** Opening EXERCISE INPUTS block **

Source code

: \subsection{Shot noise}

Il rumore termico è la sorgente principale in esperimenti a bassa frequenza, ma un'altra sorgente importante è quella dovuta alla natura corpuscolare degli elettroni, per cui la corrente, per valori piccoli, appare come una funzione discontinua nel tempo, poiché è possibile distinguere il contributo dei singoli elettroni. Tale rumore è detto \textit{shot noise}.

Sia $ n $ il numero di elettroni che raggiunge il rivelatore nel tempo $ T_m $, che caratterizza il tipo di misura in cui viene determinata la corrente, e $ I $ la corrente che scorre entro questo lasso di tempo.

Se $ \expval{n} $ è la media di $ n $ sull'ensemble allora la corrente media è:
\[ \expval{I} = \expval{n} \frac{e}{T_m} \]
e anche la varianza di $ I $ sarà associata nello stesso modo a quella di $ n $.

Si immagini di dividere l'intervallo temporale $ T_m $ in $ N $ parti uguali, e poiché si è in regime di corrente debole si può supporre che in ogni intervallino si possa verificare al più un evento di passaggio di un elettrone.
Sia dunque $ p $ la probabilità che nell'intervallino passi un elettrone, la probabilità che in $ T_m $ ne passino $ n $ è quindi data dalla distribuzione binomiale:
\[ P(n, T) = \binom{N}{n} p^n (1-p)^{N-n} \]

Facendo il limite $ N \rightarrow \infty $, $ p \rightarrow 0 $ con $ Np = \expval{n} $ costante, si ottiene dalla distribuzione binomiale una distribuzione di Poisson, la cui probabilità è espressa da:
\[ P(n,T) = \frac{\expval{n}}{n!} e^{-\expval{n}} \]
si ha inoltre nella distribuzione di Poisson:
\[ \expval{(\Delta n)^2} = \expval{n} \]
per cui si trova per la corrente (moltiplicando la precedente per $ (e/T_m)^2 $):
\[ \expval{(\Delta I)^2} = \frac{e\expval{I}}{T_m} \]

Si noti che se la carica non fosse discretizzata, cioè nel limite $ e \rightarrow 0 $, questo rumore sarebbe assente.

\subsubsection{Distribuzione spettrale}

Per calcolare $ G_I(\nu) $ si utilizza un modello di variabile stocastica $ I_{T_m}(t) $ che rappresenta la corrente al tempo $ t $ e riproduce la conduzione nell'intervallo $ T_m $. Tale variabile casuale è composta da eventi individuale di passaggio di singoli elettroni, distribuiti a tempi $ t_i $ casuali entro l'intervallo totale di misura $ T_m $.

** Closing EXERCISE INPUTS block **
** Opening EXERCISE INPUTS block **

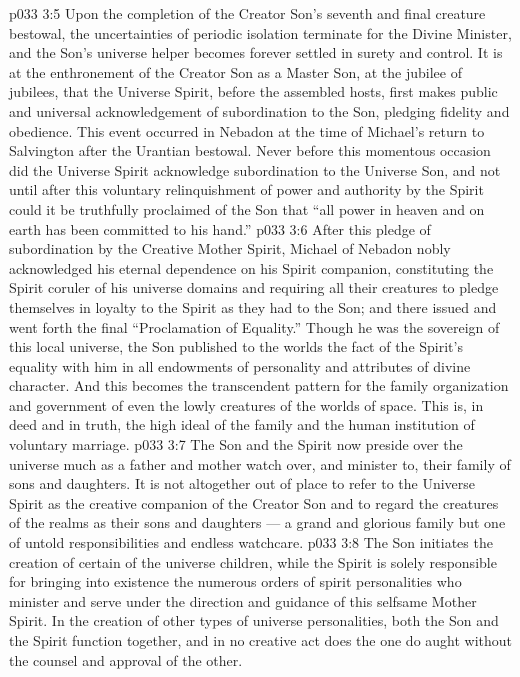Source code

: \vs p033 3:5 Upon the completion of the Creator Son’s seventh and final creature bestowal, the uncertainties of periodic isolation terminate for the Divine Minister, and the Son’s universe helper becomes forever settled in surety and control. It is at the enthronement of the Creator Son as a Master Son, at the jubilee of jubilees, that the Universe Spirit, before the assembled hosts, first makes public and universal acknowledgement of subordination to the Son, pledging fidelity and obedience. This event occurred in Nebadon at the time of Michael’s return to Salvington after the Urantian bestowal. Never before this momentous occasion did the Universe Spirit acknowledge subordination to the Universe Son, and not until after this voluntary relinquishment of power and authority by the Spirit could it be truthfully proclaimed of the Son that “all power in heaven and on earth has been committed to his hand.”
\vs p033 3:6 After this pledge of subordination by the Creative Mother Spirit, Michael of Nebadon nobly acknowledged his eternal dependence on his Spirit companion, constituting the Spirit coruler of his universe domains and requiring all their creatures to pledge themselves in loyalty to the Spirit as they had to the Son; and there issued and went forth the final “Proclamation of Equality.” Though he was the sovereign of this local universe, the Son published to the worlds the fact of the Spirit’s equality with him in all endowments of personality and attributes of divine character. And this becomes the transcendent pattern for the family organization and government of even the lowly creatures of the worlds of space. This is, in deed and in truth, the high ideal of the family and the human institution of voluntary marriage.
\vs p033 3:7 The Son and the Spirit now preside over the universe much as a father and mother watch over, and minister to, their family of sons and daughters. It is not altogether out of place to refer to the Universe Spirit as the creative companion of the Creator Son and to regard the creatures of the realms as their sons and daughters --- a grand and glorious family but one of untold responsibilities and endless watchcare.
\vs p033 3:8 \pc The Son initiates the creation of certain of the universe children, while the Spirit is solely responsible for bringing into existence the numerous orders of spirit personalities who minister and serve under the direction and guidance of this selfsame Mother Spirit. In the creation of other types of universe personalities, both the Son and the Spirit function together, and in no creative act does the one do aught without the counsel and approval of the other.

** Closing EXERCISE INPUTS block **

### YOUR TASK
Check the entries above line by line and return each one containing the word "limite".

### ANSWER BOX
Facendo il limite $ N \rightarrow \infty $, $ p \rightarrow 0 $ con $ Np = \expval{n} $ costante, si ottiene dalla distribuzione binomiale una distribuzione di Poisson, la cui probabilità è espressa da:
Si noti che se la carica non fosse discretizzata, cioè nel limite $ e \rightarrow 0 $, questo rumore sarebbe assente.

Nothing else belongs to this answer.